REASONS FOR DECISION OF THE RRT

In its Reasons for Decision, the RRT analysed Ms Li's claims and the evidence which was before it.  The Reasons for Decision make it clear that the Member rejected Ms Li as a truthful witness.  The Member noted that when assessing credibility, a Member must be sensitive to the difficulties often faced by asylum seekers and should give the benefit of the doubt to those who are generally credible but who are unable to substantiate all of their claims.  Nonetheless the Member made the following statements which Ms Li is not in a position to challenge in the present application for a review:

“The Applicant's evidence was contradictory, unconvincing and sometimes out of keeping with other evidence regarding the situation in China and I did not find her to be a truthful or credible witness.

I do not believe that her family have always been branded as counter-revolutionaries because of their background, nor that her father was a university lecturer who was killed on 4 June 1989.

...

I find that the Applicant fabricated the claim the [sic] that her family had been branded counter-revolutionaries in order to enhance her chances of obtaining refugee status and residency in Australia.

I also find that she fabricated the claim that her father was a university teacher.  I found her evidence on this issue vague, unconvincing and contradictory. ...

Much of the Applicant's evidence regarding her relationship with the other woman was also contradictory and unconvincing. ...  On the evidence before me, I am not satisfied that the Applicant was in a homosexual relationship with a woman who was jailed because of her homosexuality in 1995, nor am I satisfied that she has a well-founded fear of facing serious harm amounting to persecution on her return to China because of her sexuality.”

The Member went on to note that she had also considered the fact that Ms Li had left China illegally.  The Member noted that penalties imposed for breaches of regulations relating to passports and border controls are part of the normal operation of the law and therefore do not generally constitute persecution under the Convention.  The Member noted, however, that applicants facing such penalties may have a claim for protection if, for a Convention reason, they face harsher penalties than other people, or if breaches of such regulations are viewed as political acts by the government of their home country and are punished accordingly.  The Member found, however, that the evidence did not suggest that either of these conditions was present in this case.

REASONING

Ms Li's application for review by the Court, which was filed on 18 April 1997, set out the following material:

The applicant is aggrieved by the decision because -

I don’t think the decision made  by the Department of Immigration is reasonable.

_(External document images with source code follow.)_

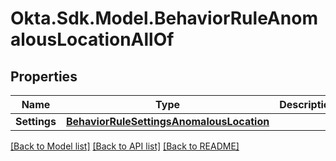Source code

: # Okta.Sdk.Model.BehaviorRuleAnomalousLocationAllOf

## Properties

Name | Type | Description | Notes
------------ | ------------- | ------------- | -------------
**Settings** | [**BehaviorRuleSettingsAnomalousLocation**](BehaviorRuleSettingsAnomalousLocation.md) |  | [optional] 

[[Back to Model list]](../README.md#documentation-for-models) [[Back to API list]](../README.md#documentation-for-api-endpoints) [[Back to README]](../README.md)

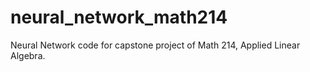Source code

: # neural_network_math214
Neural Network code for capstone project of Math 214, Applied Linear Algebra.

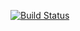 [![Build Status](https://app.travis-ci.com/Mthobisi-za/greet-real-web.svg?branch=master)](https://app.travis-ci.com/Mthobisi-za/greet-real-web)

Homosexual activity should be regarded as a personal human right. However homosexual people in China are accused and convicted of their homosexual activities because of the forceful laws enacted by the Chinese government. Meanwhile, the traditional moral value and social customs put great pressure upon homosexual people in China. As a result, they are unequally treated and strongly discriminated against. Based on the definition of refugee stipulated in the UN Convention relating to refugees, I should be protected by the Australian government, as a member of [a] special social group who cannot lead a life in China.

The grounds of the application are -
I think that I have good reasons for fear of returning to China and of inability to lead a life there, because the Chinese government does not allow people to engage in homosexual activities. It is clearly stipulated in the Criminal Law of the People’s Republic of China that homosexual activity is an indecent act, and those who are engaged in homosexual activities are convicted of committing crimes of indecency. The Public Security Department at various levels and concerned judicial departments not only convict homosexual people but toss them into jail. Meanwhile, the traditional Chinese moral values and customs put a great deal of stress and pressure on homosexual people. In such circumstances, they are unequally treated and strongly discriminated against when the laws always rule unfairly against homosexual people. I simply could not live in such a societal environment of China, where there is no respect for human rights. Therefore I escaped China. I am a member of the special social group defined by the UN Convention relating to refugees who need the Australian government to protect.

The applicants claims
I came to Australia on February 29, 1996. The purpose of my coming to Australia is that I am a homosexual who could not lead a normal life in China, and had to avoid being persecuted at the hands of the Chinese authorities by seeking the Australian government for asylum. In the pro-demonstration [sic - democracy] movement of 1989 staged by students, my father, supportive of and sympathetic for the students movement, was killed by the Chinese government during the massacre. The death of my father plunged our family into a plight. My homosexual partner, Li Xue Mei lent her help to us out of sympathy. As a result, my relationship with her as friend had developed into that of lovers. In China, any homosexual activities are regarded by law as acts of crime. The local PSB [Public Security Bureau] persecuted us consistently for my homosexual relationship with Li Xue Mei. Li Xue Mei was indicted of violating the Criminal Law by the PSB, and sentenced and put behind bars for her commitment of indecent crime. I was also summoned, detained, and questioned. I was ordered and threatened to stop homosexual activities. If I continued to do so, the PSB threatened, I would also be tossed into jail. After the people in the neighbourhood learned of my homosexual disposition and activities, they looked on me as an indecent man [sic - woman] and a man [sic - woman] with no morality, judging by their traditional moral values and social customs. As a result, I was living in a hostile and discriminating environment. Being a homosexual, it was extremely hard for me to get a normal job. The governmental persecution, social discrimination and stress did a great deal of damage and harm to my family members, forcing me to walk along the line of desperation. In order to let me leave this environment which made me suicidal, my relatives helped me to escape China with the assistance of their friends to Australia for its government’s protection.”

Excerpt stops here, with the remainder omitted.